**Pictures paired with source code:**
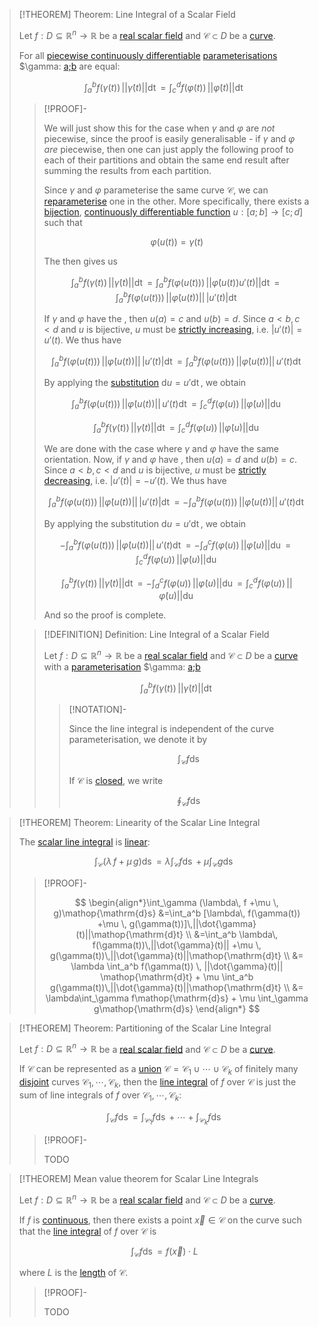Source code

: >[!THEOREM] Theorem: Line Integral of a Scalar Field
>
>Let $f: D \subseteq \mathbb{R}^n \to \mathbb{R}$ be a [real scalar field](../Real%20Scalar%20Field.md) and $\mathcal{C} \subset D$ be a [curve](../../../../../Geometry/Euclidean%20Geometry/Curves/Curve.md).
>
>For all [piecewise continuously differentiable](../../Real%20Vector%20Functions/Differentiation/Partial%20Derivatives%20of%20Real%20Vector%20Functions.md) [parameterisations](../../Curve%20Parameterisations/Curve%20Parameterisation.md) $\gamma: [a;b](../../../Univariate%20Real%20Analysis/Integration/Definite%20Integrals/Definite%20Integral.md) are equal:
>
>$$
>\int_a^b f(\gamma(t))\, ||\dot\gamma (t)||\mathop{\mathrm{d}t} = \int_c^d f(\varphi(t))\, ||\dot\varphi (t)||\mathop{\mathrm{d}t}
>$$
>
>>[!PROOF]-
>>
>>We will just show this for the case when $\gamma$ and $\varphi$ are *not* piecewise, since the proof is easily generalisable - if $\gamma$ and $\varphi$ *are* piecewise, then one can just apply the following proof to each of their partitions and obtain the same end result after summing the results from each partition.
>>
>>Since $\gamma$ and $\varphi$ parameterise the same curve $\mathcal{C}$, we can [reparameterise](../../../../../Geometry/Euclidean%20Geometry/Curves/Curve.md) one in the other. More specifically, there exists a [bijection](../../../../Functions/Types%20of%20Functions/Bijection.md), [continuously differentiable function](../../../Univariate%20Real%20Analysis/Differentiation/Differentiability%20of%20Real%20Functions.md) $u: [a;b] \to [c;d]$ such that
>>
>>$$
>>\varphi(u(t)) = \gamma (t)
>>$$
>>
>>The [](../../Curve%20Parameterisations/Differentiation/Differentiation%20Rules%20for%20Curve%20Parameterisations.md#^chainrule) then gives us
>>
>>$$
>>\int_a^b f(\gamma(t))\, ||\dot\gamma (t)||\mathop{\mathrm{d}t} = \int_a^b f(\varphi(u(t)))\, ||\dot\varphi (u(t)) u'(t)|| \mathop{\mathrm{d}t} =  \int_a^b f(\varphi(u(t)))\, ||\dot\varphi (u(t))|| \, |u'(t)|\mathop{\mathrm{d}t}
>>$$
>>
>>If $\gamma$ and $\varphi$ have the [](../../../../../Geometry/Euclidean%20Geometry/Curves/Curve.md#^orientation), then $u(a) = c$ and $u(b) = d$. Since $a \lt b, c \lt d$ and $u$ is bijective, $u$ must be [strictly increasing](../../../Univariate%20Real%20Analysis/Real%20Functions/Monotony/Monotony%20of%20Real%20Functions.md), i.e. $|u'(t)| = u'(t)$. We thus have
>>
>>$$
>>\int_a^b f(\varphi(u(t)))\, ||\dot\varphi (u(t))|| \, |u'(t)|\mathop{\mathrm{d}t} = \int_a^b f(\varphi(u(t))) \, ||\dot\varphi (u(t))|| \, u'(t)\mathop{\mathrm{d}t}
>>$$
>>
>>By applying the [substitution](../../../Univariate%20Real%20Analysis/Differentiation/Differentiation%20Rules.md) $\mathrm{d}u = u' \mathop{\mathrm{d}t}$, we obtain 
>>
>>$$
>>\int_a^b f(\varphi(u(t)))\, ||\dot\varphi (u(t))|| \, u'(t)\mathop{\mathrm{d}t} = \int_c^d f(\varphi(u))\, ||\dot \varphi(u)|| \mathop{\mathrm{d}u}
>>$$
>>
>>$$
>>\int_a^b f(\gamma(t))\, ||\dot\gamma (t)||\mathop{\mathrm{d}t} = \int_c^d f(\varphi(u))\, ||\dot \varphi(u)|| \mathop{\mathrm{d}u}
>>$$
>>
>>We are done with the case where $\gamma$ and $\varphi$ have the same orientation. Now, if $\gamma$ and $\varphi$ have [](../../../../../Geometry/Euclidean%20Geometry/Curves/Curve.md#^orientation), then $u(a) = d$ and $u(b) = c$. Since $a \lt b, c \lt d$ and $u$ is bijective, $u$ must be [strictly decreasing](../../../Univariate%20Real%20Analysis/Real%20Functions/Monotony/Monotony%20of%20Real%20Functions.md), i.e. $|u'(t)| = -u'(t)$. We thus have
>>
>>$$
>>\int_a^b f(\varphi(u(t)))\, ||\dot\varphi (u(t))|| \, |u'(t)|\mathop{\mathrm{d}t} = - \int_a^b f(\varphi(u(t)))\, ||\dot\varphi (u(t))|| \, u'(t)\mathop{\mathrm{d}t}
>>$$
>>
>>By applying the substitution $\mathrm{d}u = u' \mathop{\mathrm{d}t}$, we obtain 
>>
>>$$
>>-\int_a^b f(\varphi(u(t)))\, ||\dot\varphi (u(t))|| \, u'(t)\mathop{\mathrm{d}t} = - \int_d^c f(\varphi(u))\, ||\dot \varphi(u)|| \mathop{\mathrm{d}u} = \int_c^d f(\varphi(u))\, ||\dot \varphi(u)|| \mathop{\mathrm{d}u}
>>$$
>>
>>$$
>>\int_a^b f(\gamma(t))\, ||\dot\gamma (t)||\mathop{\mathrm{d}t} = - \int_d^c f(\varphi(u))\, ||\dot \varphi(u)|| \mathop{\mathrm{d}u} = \int_c^d f(\varphi(u))\, ||\dot \varphi(u)|| \mathop{\mathrm{d}u}
>>$$
>>
>>And so the proof is complete.
>>
>
>>[!DEFINITION] Definition: Line Integral of a Scalar Field
>>
>>Let $f: D \subseteq \mathbb{R}^n \to \mathbb{R}$ be a [real scalar field](../Real%20Scalar%20Field.md) and $\mathcal{C} \subset D$ be a [curve](../../../../../Geometry/Euclidean%20Geometry/Curves/Curve.md) with a [parameterisation](../../Curve%20Parameterisations/Curve%20Parameterisation.md) $\gamma: [a;b](../../../Univariate%20Real%20Analysis/Integration/Definite%20Integrals/Definite%20Integral.md)
>>
>>$$
>>\int_a^b f(\gamma(t))\, ||\dot\gamma (t)||\mathop{\mathrm{d}t}
>>$$
>>
>>>[!NOTATION]-
>>>
>>>Since the line integral is independent of the curve parameterisation, we denote it by
>>>
>>>$$
>>>\int_\mathcal{C} f \mathop{\mathrm{d}s}
>>>$$
>>>
>>>If $\mathcal{C}$ is [closed](../../../../../Geometry/Euclidean%20Geometry/Curves/Closed%20Curve.md), we write
>>>
>>>$$
>>>\oint_\mathcal{C} f \mathop{\mathrm{d}s}
>>>$$
>>>
>>
>

>[!THEOREM] Theorem: Linearity of the Scalar Line Integral
>
>The [scalar line integral](Line%20Integrals%20of%20Scalar%20Fields.md) is [linear](../../../../../Algebra/Linear%20Algebra/Linear%20Transformations/Linear%20Transformation.md):
>
>$$
>\int_\mathcal{C} (\lambda\, f +\mu \, g)\mathop{\mathrm{d}s} = \lambda\int_\mathcal{C} f\mathop{\mathrm{d}s} + \mu \int_\mathcal{C} g\mathop{\mathrm{d}s}
>$$
>
>>[!PROOF]-
>>
>>$$
>>\begin{align*}\int_\gamma (\lambda\, f +\mu \, g)\mathop{\mathrm{d}s} &=\int_a^b [\lambda\, f(\gamma(t)) +\mu \, g(\gamma(t))]\,||\dot{\gamma}(t)||\mathop{\mathrm{d}t} \\ &=\int_a^b \lambda\, f(\gamma(t))\,||\dot{\gamma}(t)|| +\mu \, g(\gamma(t))\,||\dot{\gamma}(t)||\mathop{\mathrm{d}t} \\ &= \lambda \int_a^b f(\gamma(t)) \, ||\dot{\gamma}(t)|| \mathop{\mathrm{d}t} + \mu \int_a^b g(\gamma(t))\,||\dot{\gamma}(t)||\mathop{\mathrm{d}t} \\ &= \lambda\int_\gamma f\mathop{\mathrm{d}s} + \mu \int_\gamma g\mathop{\mathrm{d}s} \end{align*}
>>$$
>>
>

>[!THEOREM] Theorem: Partitioning of the Scalar Line Integral
>
>Let $f: D \subseteq \mathbb{R}^n \to \mathbb{R}$ be a [real scalar field](../Real%20Scalar%20Field.md) and $\mathcal{C} \subset D$ be a [curve](../../../../../Geometry/Euclidean%20Geometry/Curves/Curve.md).
>
>If $\mathcal{C}$ can be represented as a [union](../../../../../Set%20Theory/Operations%20with%20Sets/Union.md) $\mathcal{C} = \mathcal{C}_1 \cup \cdots \cup \mathcal{C}_k$ of finitely many [disjoint](../../../../../Set%20Theory/Disjoint%20Sets.md) curves $\mathcal{C}_1, \cdots,\mathcal{C}_k$, then the [line integral](Line%20Integrals%20of%20Scalar%20Fields.md) of $f$ over $\mathcal{C}$ is just the sum of line integrals of $f$ over $\mathcal{C}_1, \cdots,\mathcal{C}_k$:
>
>$$
>\int_{\mathcal{C}} f\mathop{\mathrm{d}s} = \int_{\mathcal{C}_1} f\mathop{\mathrm{d}s} + \cdots + \int_{\mathcal{C}_k} f\mathop{\mathrm{d}s}
>$$
>
>>[!PROOF]-
>>
>>TODO
>>
>

>[!THEOREM] Mean value theorem for Scalar Line Integrals
>
>Let $f: D \subseteq \mathbb{R}^n \to \mathbb{R}$ be a [real scalar field](../Real%20Scalar%20Field.md) and $\mathcal{C} \subset D$ be a [curve](../../../../../Geometry/Euclidean%20Geometry/Curves/Curve.md).
>
>If $f$ is [continuous](../Continuity%20of%20Real%20Scalar%20Fields.md), then there exists a point $\vec{x} \in \mathcal{C}$ on the curve such that the [line integral](Line%20Integrals%20of%20Scalar%20Fields.md) of $f$ over $\mathcal{C}$ is
>
>$$\int_\mathcal{C} f\mathop{\mathrm{d}s} = f(\vec{x})\cdot L$$
>
>where $L$ is the [length](../../../../../Geometry/Euclidean%20Geometry/Curves/Arcs/Arc%20Length.md) of $\mathcal{C}$.
>
>>[!PROOF]-
>>
>>TODO
>>
>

**TASK PROMPT:** Which lines of the records contain the word "such"? Copy each of them.

**REPLY:**
>>Since $\gamma$ and $\varphi$ parameterise the same curve $\mathcal{C}$, we can [reparameterise](../../../../../Geometry/Euclidean%20Geometry/Curves/Curve.md) one in the other. More specifically, there exists a [bijection](../../../../Functions/Types%20of%20Functions/Bijection.md), [continuously differentiable function](../../../Univariate%20Real%20Analysis/Differentiation/Differentiability%20of%20Real%20Functions.md) $u: [a;b] \to [c;d]$ such that
>If $f$ is [continuous](../Continuity%20of%20Real%20Scalar%20Fields.md), then there exists a point $\vec{x} \in \mathcal{C}$ on the curve such that the [line integral](Line%20Integrals%20of%20Scalar%20Fields.md) of $f$ over $\mathcal{C}$ is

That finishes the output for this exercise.